Un budget en hausse, mais pour quelles actions ?

#1 Accompagner les collégiens et lycéens vers les études supérieures. 78 % des écoles s’engagent via des programmes visant à démystifier les grandes écoles, lutter contre l’autocensure et accompagner la construction d’un projet professionnel. « Car la réussite à un concours répond à 3 facteurs : le mérite individuel, la chance et le mérite hérité. C’est ce dernier critère qui est au cœur de nos enjeux » rappelle Sophie Commereuc, présidente de la Commission grandes écoles et territoires.

#2 Diversifier le recrutement dans les grandes écoles, avec 56 % des écoles engagées. « Qui s’inscrit à la course : voilà le problème central. Car lorsqu’ils sont admis dans nos écoles, les étudiants répondant aux critères sociaux réussissent aussi, si ce n’est mieux, que les autres. La question fondamentale c’est comment augmenter le nombre de candidats », constate Pierre Mathiot.

#3 Accompagner ces jeunes pendant les études. 81% des écoles ont mis en place des dispositifs à destination des étudiants issus de milieux populaires (aide financière, tutorat académique, accompagnement dans la recherche d’apprentissages ou de stages…).

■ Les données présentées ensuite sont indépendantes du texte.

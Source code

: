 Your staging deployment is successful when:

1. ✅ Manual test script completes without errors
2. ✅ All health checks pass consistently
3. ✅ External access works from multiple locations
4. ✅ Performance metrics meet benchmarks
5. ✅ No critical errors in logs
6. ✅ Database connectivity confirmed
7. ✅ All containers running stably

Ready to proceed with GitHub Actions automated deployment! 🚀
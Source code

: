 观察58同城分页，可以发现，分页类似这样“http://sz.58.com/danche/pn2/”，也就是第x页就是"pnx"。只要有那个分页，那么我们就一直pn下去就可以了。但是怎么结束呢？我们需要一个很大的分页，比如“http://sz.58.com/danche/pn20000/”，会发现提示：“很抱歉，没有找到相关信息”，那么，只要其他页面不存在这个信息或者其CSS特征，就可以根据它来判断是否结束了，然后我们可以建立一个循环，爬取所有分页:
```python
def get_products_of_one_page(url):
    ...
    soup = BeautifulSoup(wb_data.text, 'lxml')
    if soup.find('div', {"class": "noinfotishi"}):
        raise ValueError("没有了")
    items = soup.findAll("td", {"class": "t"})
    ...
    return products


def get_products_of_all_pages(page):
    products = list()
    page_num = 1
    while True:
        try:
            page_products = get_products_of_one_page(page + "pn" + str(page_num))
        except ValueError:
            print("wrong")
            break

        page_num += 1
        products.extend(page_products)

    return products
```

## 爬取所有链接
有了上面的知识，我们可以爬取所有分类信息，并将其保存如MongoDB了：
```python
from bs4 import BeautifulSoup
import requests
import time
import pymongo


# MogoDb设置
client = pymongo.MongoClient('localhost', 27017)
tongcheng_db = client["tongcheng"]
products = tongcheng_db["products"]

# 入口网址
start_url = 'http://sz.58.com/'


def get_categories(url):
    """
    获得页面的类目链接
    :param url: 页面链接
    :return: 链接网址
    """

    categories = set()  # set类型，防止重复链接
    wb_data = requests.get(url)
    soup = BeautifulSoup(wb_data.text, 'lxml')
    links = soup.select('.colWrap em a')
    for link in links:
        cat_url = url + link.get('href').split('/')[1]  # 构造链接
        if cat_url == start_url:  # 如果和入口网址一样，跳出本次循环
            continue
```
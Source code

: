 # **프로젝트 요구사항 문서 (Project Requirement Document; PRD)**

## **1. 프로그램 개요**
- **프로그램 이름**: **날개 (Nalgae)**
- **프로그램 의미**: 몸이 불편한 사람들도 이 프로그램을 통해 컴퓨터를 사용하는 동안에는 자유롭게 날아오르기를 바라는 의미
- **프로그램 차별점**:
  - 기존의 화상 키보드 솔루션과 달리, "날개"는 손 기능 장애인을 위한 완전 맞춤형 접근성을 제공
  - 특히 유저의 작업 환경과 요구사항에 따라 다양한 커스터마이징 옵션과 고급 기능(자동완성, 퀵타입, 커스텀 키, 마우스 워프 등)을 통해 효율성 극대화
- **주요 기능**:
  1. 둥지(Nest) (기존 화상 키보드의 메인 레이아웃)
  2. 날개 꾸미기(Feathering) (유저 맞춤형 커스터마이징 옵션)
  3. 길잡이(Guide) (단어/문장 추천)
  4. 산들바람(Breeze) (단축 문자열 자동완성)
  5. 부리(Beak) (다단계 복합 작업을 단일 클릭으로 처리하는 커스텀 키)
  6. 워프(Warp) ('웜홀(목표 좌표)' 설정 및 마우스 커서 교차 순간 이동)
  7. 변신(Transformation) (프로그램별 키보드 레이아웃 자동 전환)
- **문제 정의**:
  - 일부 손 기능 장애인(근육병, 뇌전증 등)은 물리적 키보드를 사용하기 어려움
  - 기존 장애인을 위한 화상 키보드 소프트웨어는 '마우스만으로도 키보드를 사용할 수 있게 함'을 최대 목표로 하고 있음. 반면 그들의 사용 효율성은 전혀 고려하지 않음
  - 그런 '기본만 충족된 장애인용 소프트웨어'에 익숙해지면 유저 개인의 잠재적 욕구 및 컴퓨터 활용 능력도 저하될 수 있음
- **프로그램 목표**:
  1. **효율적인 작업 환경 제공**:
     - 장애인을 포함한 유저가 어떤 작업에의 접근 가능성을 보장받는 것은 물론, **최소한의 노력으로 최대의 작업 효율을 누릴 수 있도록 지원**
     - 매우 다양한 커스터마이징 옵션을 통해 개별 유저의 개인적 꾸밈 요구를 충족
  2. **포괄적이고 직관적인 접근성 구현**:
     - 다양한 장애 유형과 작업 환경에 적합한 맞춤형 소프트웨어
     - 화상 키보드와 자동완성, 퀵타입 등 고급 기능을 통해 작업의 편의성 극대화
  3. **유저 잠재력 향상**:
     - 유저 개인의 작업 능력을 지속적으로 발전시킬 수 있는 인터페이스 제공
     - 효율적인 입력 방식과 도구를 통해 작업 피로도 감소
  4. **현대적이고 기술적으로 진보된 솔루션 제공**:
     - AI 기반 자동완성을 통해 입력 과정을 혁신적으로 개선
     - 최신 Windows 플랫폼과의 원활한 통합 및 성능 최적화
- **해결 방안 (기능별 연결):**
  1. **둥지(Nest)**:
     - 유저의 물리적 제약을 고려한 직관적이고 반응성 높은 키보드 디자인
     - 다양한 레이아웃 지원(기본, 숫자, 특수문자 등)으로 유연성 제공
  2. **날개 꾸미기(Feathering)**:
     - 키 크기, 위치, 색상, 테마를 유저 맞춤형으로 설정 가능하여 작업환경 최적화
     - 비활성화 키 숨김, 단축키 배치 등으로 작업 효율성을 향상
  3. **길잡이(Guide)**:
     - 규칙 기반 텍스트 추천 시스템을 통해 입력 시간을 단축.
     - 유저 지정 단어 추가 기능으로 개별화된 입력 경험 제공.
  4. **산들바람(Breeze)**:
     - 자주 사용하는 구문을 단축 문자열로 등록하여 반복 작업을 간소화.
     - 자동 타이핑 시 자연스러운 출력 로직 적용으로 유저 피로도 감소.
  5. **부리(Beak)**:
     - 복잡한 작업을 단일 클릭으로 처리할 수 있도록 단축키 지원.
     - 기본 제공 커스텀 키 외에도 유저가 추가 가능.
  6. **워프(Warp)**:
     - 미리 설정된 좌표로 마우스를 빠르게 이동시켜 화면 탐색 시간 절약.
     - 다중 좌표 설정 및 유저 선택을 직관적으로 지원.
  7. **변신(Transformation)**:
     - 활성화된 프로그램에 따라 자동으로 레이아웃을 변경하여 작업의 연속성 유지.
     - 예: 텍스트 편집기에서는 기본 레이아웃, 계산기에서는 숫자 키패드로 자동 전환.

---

#4 Développer la conscience sociale des étudiants pour outiller toute la communauté estudiantine sur les questions de diversité.

Et avec quel impact ?

Des dispositifs qui semblent porter leurs fruits : 1 400 collégiens et lycéens sont tutorés par école chaque année et 90 % des écoles reconnaissent l’engagement de leurs étudiants-tuteurs dans les cursus. « C’est du win – win ! » insiste Chantal Dardelet.  Du côté des étudiants en formation, « 260 000 € de bourses sur critères sociaux sont redistribués par école chaque année », rappelle Anne-Lucie Wack. Soit une augmentation de 60 000 € depuis 2015.

Et demain ?

« 100 000 collégiens et lycéens sont encore tutorés aujourd’hui : laissons leur le temps d’arriver dans nos écoles. L’impact à venir est fort ! » annonce Chantal Dardelet. Du côté du tutorat, s’il s’est d’abord concentré sur les quartiers populaires, les territoires isolés commencent également à être adressés aujourd’hui. Autres pistes de progression : « la réforme du Bac qui va faire évoluer les profils des candidats. Faisons en un vrai dispositif d’ouverture sociale car nos écoles, comme les entreprises, ont besoin de diversité », conclut la présidente de la CGE.